Put some of the wood frames between every other plastic frame.
Keep feeding syrup as long as they are taking it.

 Al


----------



## Maxpowers (Apr 4, 2012)

I'm pretty sure these are wax


----------



## alleyyooper (Apr 22, 2005)

Looks like plastic insert to me. No support wires running horizontal or vertical. See if you can put a finger nail thru it in one of the corners. If not it's plastic and you will need to paint it with bees wax to get them to hurry up and draw the stuff out.

 Al


----------



## Maxpowers (Apr 4, 2012)

They seem to be "plasticell".


----------



## alleyyooper (Apr 22, 2005)

Bees say YUK PLASTIC. I say paint the stuff with melted bees wax and hope for the best.

 Al


----------



## johng (Feb 14, 2009)

They will draw the plastic just fine on a honey flow or when feeding. Painting on some extra wax does help them get started. You have the foundation in upside down though. See the perforated spot in the corner? Those are there so you can break them out to leave the bottom corners open so the bees can cross back and forth. You don't have to break them out but, I normally do.


----------



## Bret (Oct 3, 2003)

Good pictures and schooling. Got my heart rate up. Hope I can go there someday.


----------



## alleyyooper (Apr 22, 2005)

Yes bees will draw the plastic out but it takes for ever and if there is real wax in there they may avoid drawing it out altogether. That is how come they can still sell that stuff is the bees will over some time get around to drawing the stuff.
I had that stuff in 2004 when Kare won the bee hive raffle. 75 days and it wasn't but half drawn out.
In 30 days they had 20 frames of real wax foundation drawn out once I got rid of that plastic.

 Al


----------



## Maxpowers (Apr 4, 2012)

I haven't done the wax yet, it's on my to do list. When I first started this post I tried just adding the second box on top. Here's how they looked today. Not the best pics but they're via my cellphone while wearing a bee suit and gloves. 

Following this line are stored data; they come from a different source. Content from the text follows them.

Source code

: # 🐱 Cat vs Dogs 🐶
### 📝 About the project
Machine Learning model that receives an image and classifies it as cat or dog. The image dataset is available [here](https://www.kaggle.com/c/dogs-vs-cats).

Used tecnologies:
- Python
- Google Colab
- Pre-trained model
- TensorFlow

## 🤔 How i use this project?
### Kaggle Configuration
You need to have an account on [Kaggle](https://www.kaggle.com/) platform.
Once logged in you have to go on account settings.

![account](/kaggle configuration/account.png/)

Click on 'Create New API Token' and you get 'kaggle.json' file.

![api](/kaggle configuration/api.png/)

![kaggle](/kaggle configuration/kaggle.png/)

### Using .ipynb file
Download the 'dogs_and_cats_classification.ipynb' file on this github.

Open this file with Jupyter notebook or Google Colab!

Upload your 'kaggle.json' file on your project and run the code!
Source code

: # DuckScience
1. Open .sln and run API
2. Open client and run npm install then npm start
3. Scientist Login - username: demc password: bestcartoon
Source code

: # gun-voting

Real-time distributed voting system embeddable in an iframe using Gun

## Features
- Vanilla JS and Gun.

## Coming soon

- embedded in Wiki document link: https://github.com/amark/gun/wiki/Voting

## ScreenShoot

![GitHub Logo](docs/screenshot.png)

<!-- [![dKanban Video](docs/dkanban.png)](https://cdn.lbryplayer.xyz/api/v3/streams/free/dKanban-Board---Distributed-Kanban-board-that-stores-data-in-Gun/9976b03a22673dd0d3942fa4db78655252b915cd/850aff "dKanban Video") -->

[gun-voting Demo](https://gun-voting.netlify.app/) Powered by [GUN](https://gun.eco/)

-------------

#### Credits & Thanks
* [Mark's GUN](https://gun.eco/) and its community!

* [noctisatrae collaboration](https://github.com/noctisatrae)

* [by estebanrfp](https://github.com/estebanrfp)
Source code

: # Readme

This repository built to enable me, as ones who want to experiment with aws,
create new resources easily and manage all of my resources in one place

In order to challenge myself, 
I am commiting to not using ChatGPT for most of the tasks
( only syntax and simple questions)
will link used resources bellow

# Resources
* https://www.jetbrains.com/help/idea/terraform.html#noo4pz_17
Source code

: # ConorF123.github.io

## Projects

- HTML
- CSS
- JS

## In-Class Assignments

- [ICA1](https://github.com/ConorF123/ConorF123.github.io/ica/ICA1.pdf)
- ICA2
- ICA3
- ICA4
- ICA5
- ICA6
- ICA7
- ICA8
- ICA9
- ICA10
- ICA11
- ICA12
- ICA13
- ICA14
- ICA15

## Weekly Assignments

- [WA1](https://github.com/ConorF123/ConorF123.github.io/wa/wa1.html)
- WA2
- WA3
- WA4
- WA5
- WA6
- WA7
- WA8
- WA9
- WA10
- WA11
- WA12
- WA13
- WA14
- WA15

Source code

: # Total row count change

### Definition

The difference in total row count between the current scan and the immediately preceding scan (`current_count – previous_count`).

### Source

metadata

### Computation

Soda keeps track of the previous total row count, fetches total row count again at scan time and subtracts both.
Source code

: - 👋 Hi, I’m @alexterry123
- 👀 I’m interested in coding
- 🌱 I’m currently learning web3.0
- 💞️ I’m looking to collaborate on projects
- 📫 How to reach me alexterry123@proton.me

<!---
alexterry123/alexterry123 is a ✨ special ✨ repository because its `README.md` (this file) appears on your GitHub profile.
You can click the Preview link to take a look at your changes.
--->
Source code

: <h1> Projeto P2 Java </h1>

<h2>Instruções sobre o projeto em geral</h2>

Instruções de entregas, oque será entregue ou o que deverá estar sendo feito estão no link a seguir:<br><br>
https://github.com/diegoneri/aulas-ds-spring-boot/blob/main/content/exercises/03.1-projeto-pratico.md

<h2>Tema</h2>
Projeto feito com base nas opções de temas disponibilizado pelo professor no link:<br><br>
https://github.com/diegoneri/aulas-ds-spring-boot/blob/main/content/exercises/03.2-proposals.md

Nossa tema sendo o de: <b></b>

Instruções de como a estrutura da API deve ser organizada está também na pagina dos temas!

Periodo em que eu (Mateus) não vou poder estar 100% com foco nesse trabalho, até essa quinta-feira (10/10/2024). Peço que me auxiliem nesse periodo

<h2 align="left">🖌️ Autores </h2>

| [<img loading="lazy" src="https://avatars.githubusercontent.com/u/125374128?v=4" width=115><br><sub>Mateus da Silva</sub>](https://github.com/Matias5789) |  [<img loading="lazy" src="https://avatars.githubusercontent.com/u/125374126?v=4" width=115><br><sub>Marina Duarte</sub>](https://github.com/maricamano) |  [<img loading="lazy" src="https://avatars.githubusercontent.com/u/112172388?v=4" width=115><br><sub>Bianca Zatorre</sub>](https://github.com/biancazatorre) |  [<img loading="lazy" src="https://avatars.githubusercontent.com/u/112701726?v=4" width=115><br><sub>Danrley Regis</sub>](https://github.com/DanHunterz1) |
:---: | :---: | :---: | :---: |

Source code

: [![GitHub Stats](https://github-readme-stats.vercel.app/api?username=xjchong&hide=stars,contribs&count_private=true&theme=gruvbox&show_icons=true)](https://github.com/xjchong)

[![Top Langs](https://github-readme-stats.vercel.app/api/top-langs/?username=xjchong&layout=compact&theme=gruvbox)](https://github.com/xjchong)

This is a frame pulled out that's roughly in the middle and then me pointing the phone down into the space that created.


----------



## Bret (Oct 3, 2003)

Way to go team! Work that wax!


----------



## Maxpowers (Apr 4, 2012)

I have more questions about their progress. Hive 1 which has always had a ton of bees is doing fine, that's the one I already added a 2nd box onto. My only question there is, I lifted up the 2nd box today to peek at the progress between them. It took a little bit of wiggling to get them unstuck. Is it okay to separate the two boxes to look since I'm breaking some of their work?










I'm more concerned about hive 2. While they seem to be healthy and doing fine they don't seem to be progressing much. I don't see the population growing or the comb expanding. I took a peek today, now I am new and may not know what I'm looking for but I'm not sure there's any drones or a queen. Everybody looked the same size. Here's a couple pics of them. Notice the brown thing, it's one of those supplement food things. Hive 1 destroyed theirs a couple months ago, it's still lingering on in hive 2.


----------



## TxGypsy (Nov 23, 2006)

They are building burr comb everywhere because they hate plastic. Pop the plastic foundation out and figure out a way to re-purpose it. If you figure out something to do with it let me know as I have a lot of students with piles of the stuff I removed from their hives. Place an empty frame between 2 of the plastic frames you got with your nuc. Proceed checkerboard style...every other one all the way across the hive. Only use for the plastic is to keep it in every other frame in the upper super so that they will draw out the empty frames straight. Some folks run wire back and forth to strengthen the comb that the bees will draw.

Use foundationless or real wax. Wish they'd quit selling the plastic stuff.


----------